Source records

--------

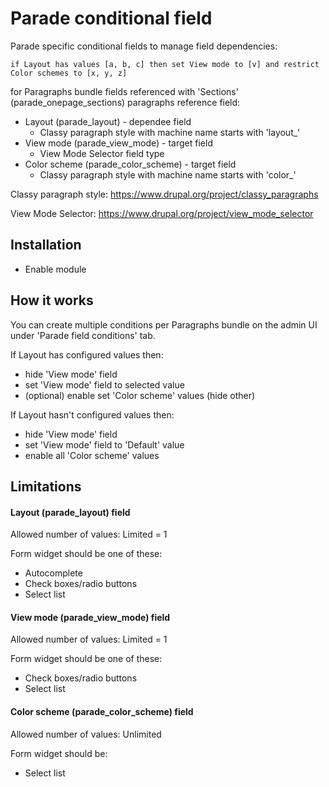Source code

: # Parade conditional field

Parade specific conditional fields to manage field dependencies:

`if Layout has values [a, b, c] then set View mode to [v] and restrict Color schemes to [x, y, z]`

for Paragraphs bundle fields referenced with 'Sections' (parade_onepage_sections) paragraphs reference field: 
- Layout (parade_layout) - dependee field
  - Classy paragraph style with machine name starts with 'layout_'
- View mode (parade_view_mode) - target field
  - View Mode Selector field type
- Color scheme (parade_color_scheme) - target field
  - Classy paragraph style with machine name starts with 'color_'

Classy paragraph style: https://www.drupal.org/project/classy_paragraphs

View Mode Selector: https://www.drupal.org/project/view_mode_selector 

## Installation
- Enable module

## How it works
You can create multiple conditions per Paragraphs bundle on the admin UI under 'Parade field conditions' tab.

If Layout has configured values then:
  - hide 'View mode' field
  - set 'View mode' field to selected value
  - (optional) enable set 'Color scheme' values (hide other)

If Layout hasn't configured values then:
  - hide 'View mode' field
  - set 'View mode' field to 'Default' value
  - enable all 'Color scheme' values

## Limitations

#### Layout (parade_layout) field
Allowed number of values: Limited = 1

Form widget should be one of these:
- Autocomplete
- Check boxes/radio buttons
- Select list

#### View mode (parade_view_mode) field
Allowed number of values: Limited = 1

Form widget should be one of these:
- Check boxes/radio buttons
- Select list

#### Color scheme (parade_color_scheme) field
Allowed number of values: Unlimited

Form widget should be:
- Select list
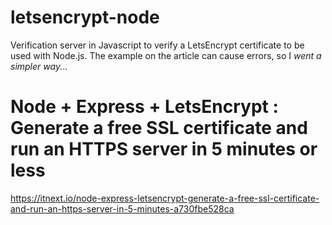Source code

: # letsencrypt-node
Verification server in Javascript to verify a LetsEncrypt certificate to be used with Node.js. 
The example on the article can cause errors, so I *went a simpler way.*..

# Node + Express + LetsEncrypt : Generate a free SSL certificate and run an HTTPS server in 5 minutes or less

https://itnext.io/node-express-letsencrypt-generate-a-free-ssl-certificate-and-run-an-https-server-in-5-minutes-a730fbe528ca


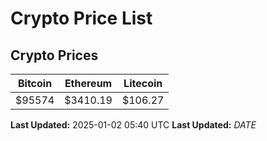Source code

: # Crypto Price List

## Crypto Prices
| Bitcoin | Ethereum | Litecoin |
| ------- | -------- | -------- |
| $95574 | $3410.19 | $106.27 |
**Last Updated:** 2025-01-02 05:40 UTC
**Last Updated:** $DATE$
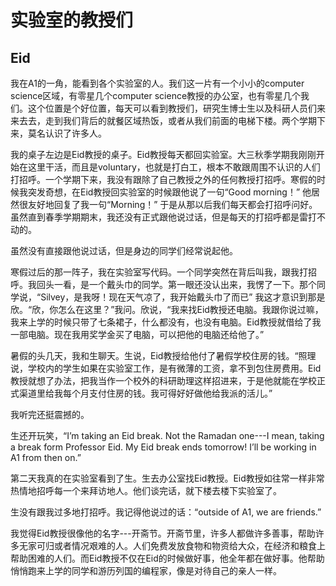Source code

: # 实验室的教授们

## Eid

我在A1的一角，能看到各个实验室的人。我们这一片有一个小小的computer science区域，有零星几个computer science教授的办公室，也有零星几个我们。这个位置是个好位置，每天可以看到教授们，研究生博士生以及科研人员们来来去去，走到我们背后的就餐区域热饭，或者从我们前面的电梯下楼。两个学期下来，莫名认识了许多人。

我的桌子左边是Eid教授的桌子。Eid教授每天都回实验室。大三秋季学期我刚刚开始在这里干活，而且是voluntary，也就是打白工，根本不敢跟周围不认识的人们打招呼。一个学期下来，我没有跟除了自己教授之外的任何教授打招呼。寒假的时候我突发奇想，在Eid教授回实验室的时候跟他说了一句“Good morning！” 他居然很友好地回复了我一句“Morning！” 于是从那以后我们每天都会打招呼问好。虽然直到春季学期期末，我还没有正式跟他说过话，但是每天的打招呼都是雷打不动的。

虽然没有直接跟他说过话，但是身边的同学们经常说起他。

寒假过后的那一阵子，我在实验室写代码。一个同学突然在背后叫我，跟我打招呼。我回头一看，是一个戴头巾的同学。第一眼还没认出来，我愣了一下。那个同学说，“Silvey，是我呀！现在天气凉了，我开始戴头巾了而已” 我这才意识到那是欣。“欣，你怎么在这里？”我问。欣说，“我来找Eid教授还电脑。我跟你说过嘛，我来上学的时候只带了七条裙子，什么都没有，也没有电脑。Eid教授就借给了我一部电脑。现在我用奖学金买了电脑，可以把他的电脑还给他了。”

暑假的头几天，我和生聊天。生说，Eid教授给他付了暑假学校住房的钱。“照理说，学校内的学生如果在实验室工作，是有微薄的工资，拿不到包住房费用。Eid教授就想了办法，把我当作一个校外的科研助理这样招进来，于是他就能在学校正式渠道里给我每个月支付住房的钱。我可得好好做他给我派的活儿。” 

我听完还挺震撼的。

生还开玩笑，“I’m taking an Eid break. Not the Ramadan one---I mean, taking a break form Professor Eid. My Eid break ends tomorrow! I’ll be working in A1 from then on.”

第二天我真的在实验室看到了生。生去办公室找Eid教授。Eid教授如往常一样非常热情地招呼每一个来拜访地人。他们谈完话，就下楼去楼下实验室了。

生没有跟我过多地打招呼。我记得他说过的话：“outside of A1, we are friends.” 

我觉得Eid教授很像他的名字---开斋节。开斋节里，许多人都做许多善事，帮助许多无家可归或者情况艰难的人。人们免费发放食物和物资给大众，在经济和粮食上帮助困难的人们。而Eid教授不仅在Eid的时候做好事，他全年都在做好事。他帮助悄悄跑来上学的同学和游历列国的编程家，像是对待自己的亲人一样。
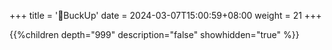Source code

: +++
title = '🧯BuckUp'
date = 2024-03-07T15:00:59+08:00
weight = 21
+++


{{%children depth="999" description="false" showhidden="true" %}}
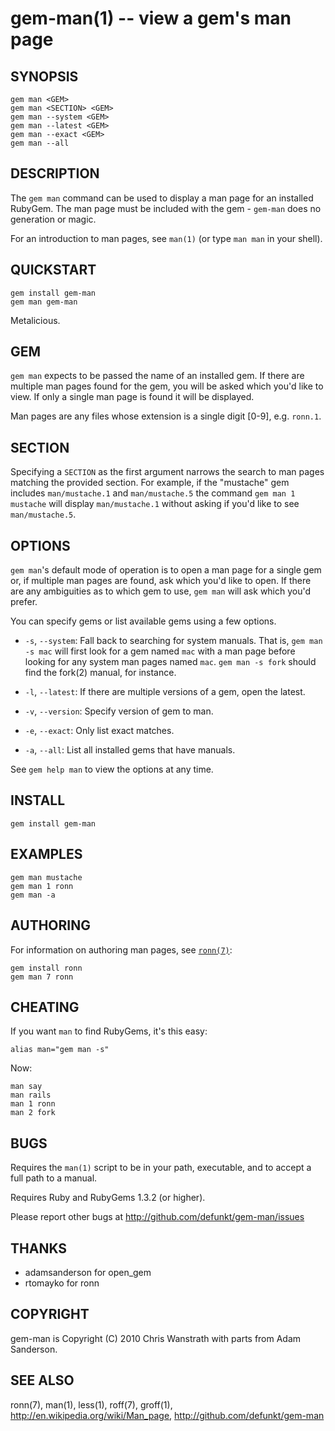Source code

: gem-man(1) -- view a gem's man page
===================================

## SYNOPSIS

    gem man <GEM>
    gem man <SECTION> <GEM>
    gem man --system <GEM>
    gem man --latest <GEM>
    gem man --exact <GEM>
    gem man --all

## DESCRIPTION

The `gem man` command can be used to display a man page for an
installed RubyGem. The man page must be included with the gem -
`gem-man` does no generation or magic.

For an introduction to man pages, see `man(1)` (or type `man man` in
your shell).

## QUICKSTART

    gem install gem-man
    gem man gem-man

Metalicious.

## GEM

`gem man` expects to be passed the name of an installed gem. If there
are multiple man pages found for the gem, you will be asked which
you'd like to view. If only a single man page is found it will be
displayed.

Man pages are any files whose extension is a single digit [0-9],
e.g. `ronn.1`.

## SECTION

Specifying a `SECTION` as the first argument narrows the search to man
pages matching the provided section. For example, if the "mustache"
gem includes `man/mustache.1` and `man/mustache.5` the command `gem
man 1 mustache` will display `man/mustache.1` without asking if you'd
like to see `man/mustache.5`.

## OPTIONS

`gem man`'s default mode of operation is to open a man page for a
single gem or, if multiple man pages are found, ask which you'd like
to open. If there are any ambiguities as to which gem to use, `gem
man` will ask which you'd prefer.

You can specify gems or list available gems using a few options.

  * `-s`, `--system`:
    Fall back to searching for system manuals. That is, `gem man -s
    mac` will first look for a gem named `mac` with a man page before
    looking for any system man pages named `mac`. `gem man -s fork`
    should find the fork(2) manual, for instance.

  * `-l`, `--latest`:
    If there are multiple versions of a gem, open the latest.

  * `-v`, `--version`:
    Specify version of gem to man.

  * `-e`, `--exact`:
    Only list exact matches.

  * `-a`, `--all`:
    List all installed gems that have manuals.

See `gem help man` to view the options at any time.

## INSTALL

    gem install gem-man

## EXAMPLES

    gem man mustache
    gem man 1 ronn
    gem man -a

## AUTHORING

For information on authoring man pages, see [`ronn(7)`][r7]:

    gem install ronn
    gem man 7 ronn

## CHEATING

If you want `man` to find RubyGems, it's this easy:

    alias man="gem man -s"

Now:

    man say
    man rails
    man 1 ronn
    man 2 fork

## BUGS

Requires the `man(1)` script to be in your path, executable, and to
accept a full path to a manual.

Requires Ruby and RubyGems 1.3.2 (or higher).

Please report other bugs at <http://github.com/defunkt/gem-man/issues>

## THANKS

* adamsanderson for open_gem
* rtomayko for ronn

## COPYRIGHT

gem-man is Copyright (C) 2010 Chris Wanstrath with parts from Adam
Sanderson.

## SEE ALSO

ronn(7), man(1), less(1), roff(7), groff(1),
<http://en.wikipedia.org/wiki/Man_page>,
<http://github.com/defunkt/gem-man>

[r7]: http://rtomayko.github.com/ronn/
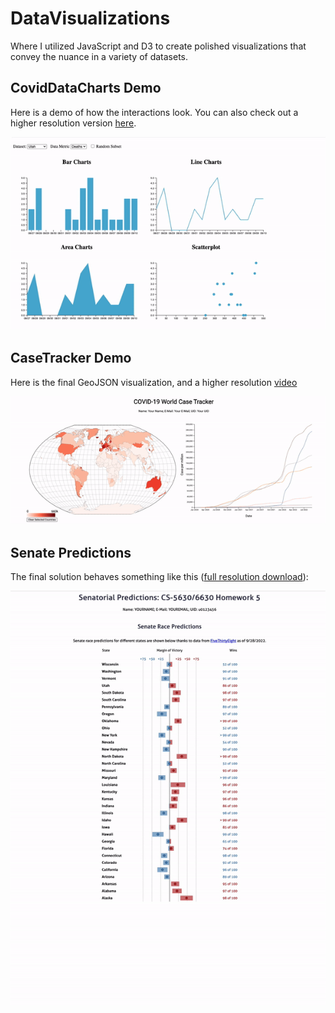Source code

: # DataVisualizations
Where I utilized JavaScript and D3 to create polished visualizations that convey the nuance in a variety of datasets.

## CovidDataCharts Demo
Here is a demo of how the interactions look. You can also check out a higher resolution version [here](figures/hw3_demo.mov).

![Animated Result](figures/hw3_demo.gif)

## CaseTracker Demo
Here is the final GeoJSON visualization, and a higher resolution [video](figs/video.mov)

![Animated Result](figs/example.gif)

## Senate Predictions
The final solution behaves something like this ([full resolution download](figs/demo.mp4)):

![demo](figs/demo.gif)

--------

Would you copy out exactly the lines above that start at the one containing "gem man --latest <GEM>" and end at the one containing "are multiple man", inclusive?

▶ _RESPONSE_
    gem man --latest <GEM>
    gem man --exact <GEM>
    gem man --all

## DESCRIPTION

The `gem man` command can be used to display a man page for an
installed RubyGem. The man page must be included with the gem -
`gem-man` does no generation or magic.

For an introduction to man pages, see `man(1)` (or type `man man` in
your shell).

## QUICKSTART

    gem install gem-man
    gem man gem-man

Metalicious.

## GEM

`gem man` expects to be passed the name of an installed gem. If there
are multiple man pages found for the gem, you will be asked which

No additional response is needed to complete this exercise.